In the classic love triangle, the roles of villain and victim are clearly defined: Someone is betrayed, someone is deceived, and someone does the betraying and deceiving. The tragic element of fate is usually rooted in the fact that someone does not receive a vital piece of information on time. Snakebit peels back the surface of the classic love triangle to reveal a modern version that I'll call triangular love. In this case the tragedy is based on the fact that while there are secrets, in the end everyone is actually quite well informed, yet even this cannot save the characters from hurting one another. Blame is not a permissible weapon in triangular love; each participant is entirely responsible for his or her own actions and feelings. Therefore, the roles of good and bad become muddled, as we see in Snakebit. Whether you have been deceived or betrayed or are the deceiver or the betrayer depends on your perspective.
Tom Huston plays the character of Jonathan at full throttle. Jonathan is 100 percent testosterone -- a compulsive winner, a bully, a self-absorbed jerk. He doesn't just enter a room; he races in, immediately picking up the telephone to see if he has messages from his agent. He assures Jenifer and Michael, “Yeah, yeah, I'm listening,” while his ear is glued to the phone, and then he loses his temper when they lose their patience and stop talking to him. Tom Huston seduces us into loving the character we don't want to love by first offending us and then winning us over, as when he consoles Michael, who complains of Gary's insensitivity and philandering: “If you wanted decency, kindness, that kind of stuff, you should have been with a woman.”
The predominant characteristic of a thirtysomething jerk is that he knows he's a jerk. Raised to talk about feelings and “issues,” an American male in his thirties doesn't have the luxury of being a man still discovering his sensitive side. He wields words like boundaries, support, and martyr just as comfortably as he lands a business deal. Jonathan embodies these characteristics. When he throws up his arms in frustration and says, “I know. I'm an asshole,” you know he really means it. Likewise when he finally puts down the telephone to pay attention to his wife and his best friend, you realize he can be as loving as he can be self-absorbed. When he spontaneously jumps onto the couch with Michael, envelops him in a bear hug, and exclaims, “You were the reason I started to act. You were my inspiration!” it seems to compensate for his inconsiderate side because it is equally sincere.
Huston plays his part with energy and zeal, counterbalancing Michael's passivity. Although his words are cruel, Jonathan's uncensored confrontations cause dramatic shifts in the characters of Jenifer and Michael. He is disturbingly unmoved by the emotions of others.

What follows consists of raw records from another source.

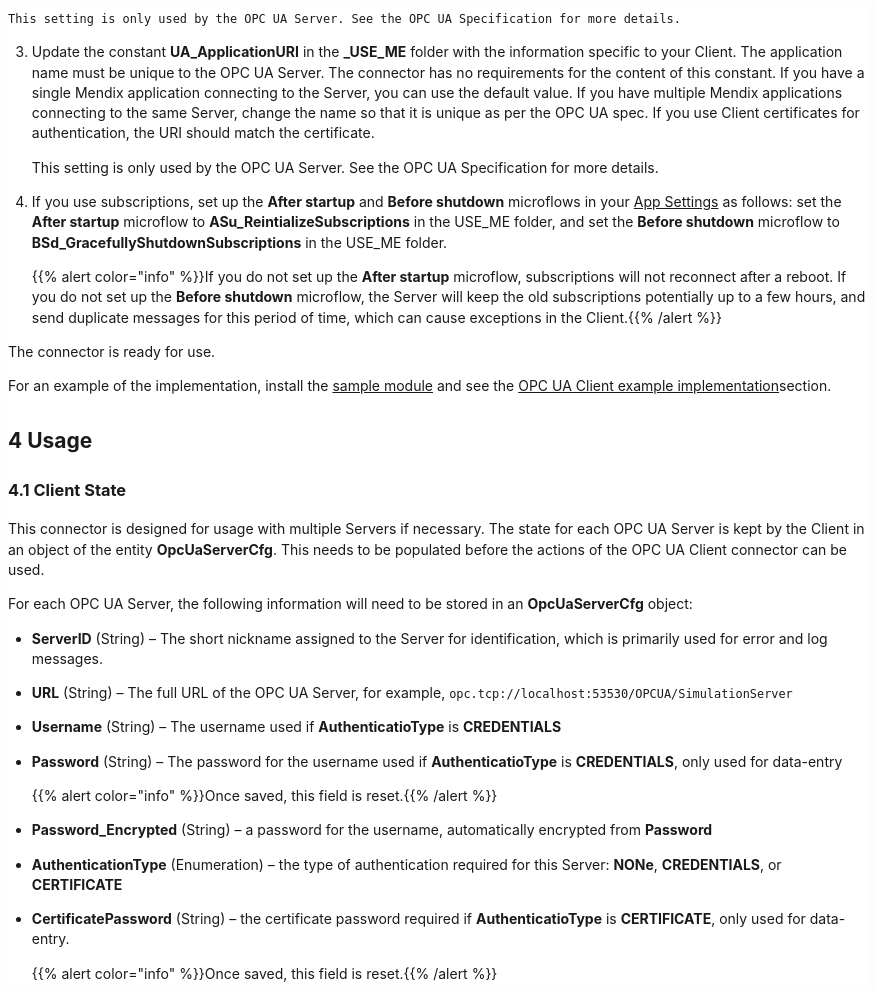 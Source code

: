     This setting is only used by the OPC UA Server. See the OPC UA Specification for more details.

3. Update the constant **UA_ApplicationURI** in the **_USE_ME** folder with the information specific to your Client. The application name must be unique to the OPC UA Server. The connector has no requirements for the content of this constant. If you have a single Mendix application connecting to the Server, you can use the default value. If you have multiple Mendix applications connecting to the same Server, change the name so that it is unique as per the OPC UA spec. If you use Client certificates for authentication, the URI should match the certificate.

    This setting is only used by the OPC UA Server. See the OPC UA Specification for more details.

4. If you use subscriptions, set up the **After startup** and **Before shutdown** microflows in your [App Settings](/refguide/app-settings/) as follows: set the **After startup** microflow to **ASu_ReintializeSubscriptions** in the USE_ME folder, and set the **Before shutdown** microflow to **BSd_GracefullyShutdownSubscriptions** in the USE_ME folder.

    {{% alert color="info" %}}If you do not set up the **After startup** microflow, subscriptions will not reconnect after a reboot. If you do not set up the **Before shutdown** microflow, the Server will keep the old subscriptions potentially up to a few hours, and send duplicate messages for this period of time, which can cause exceptions in the Client.{{% /alert %}}

The connector is ready for use.

For an example of the implementation, install the [sample module](https://marketplace.mendix.com/link/component/114876/) and see the [OPC UA Client example implementation](#example-implementation)section.

## 4 Usage

### 4.1 Client State

This connector is designed for usage with multiple Servers if necessary. The state for each OPC UA Server is kept by the Client in an object of the entity **OpcUaServerCfg**. This needs to be populated before the actions of the OPC UA Client connector can be used. 

For each OPC UA Server, the following information will need to be stored in an **OpcUaServerCfg** object:

* **ServerID** (String) – The short nickname assigned to the Server for identification, which is primarily used for error and log messages.
* **URL** (String) – The full URL of the OPC UA Server, for example, `opc.tcp://localhost:53530/OPCUA/SimulationServer`
* **Username** (String) – The username used if **AuthenticatioType** is **CREDENTIALS**
* **Password** (String) – The password for the username used if **AuthenticatioType** is **CREDENTIALS**, only used for data-entry

    {{% alert color="info" %}}Once saved, this field is reset.{{% /alert %}}

* **Password_Encrypted** (String) – a password for the username, automatically encrypted from **Password**
* **AuthenticationType** (Enumeration) – the type of authentication required for this Server: **NONe**, **CREDENTIALS**, or **CERTIFICATE**
* **CertificatePassword** (String) – the certificate password required if **AuthenticatioType** is **CERTIFICATE**, only used for data-entry.

    {{% alert color="info" %}}Once saved, this field is reset.{{% /alert %}}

In one confrontation he accuses Michael of being a martyr and yells, “You don't have to be a victim to prove the world sucks.” What happens on the stage among Tom Huston, Michael Warga, and Lanie MacEwan would be more aptly called alchemy than chemistry. The fire and drive in Jonathan's personality transform Michael and Jenifer, both of whom have been rendered somewhat powerless and defeated by life's circumstances. But Jenifer and Michael are far from being blanks. Each reveals a secret life, dramatizing what Jenifer says to her husband when she tells him about her relationship with Michael: “You don't know me. You have no idea.”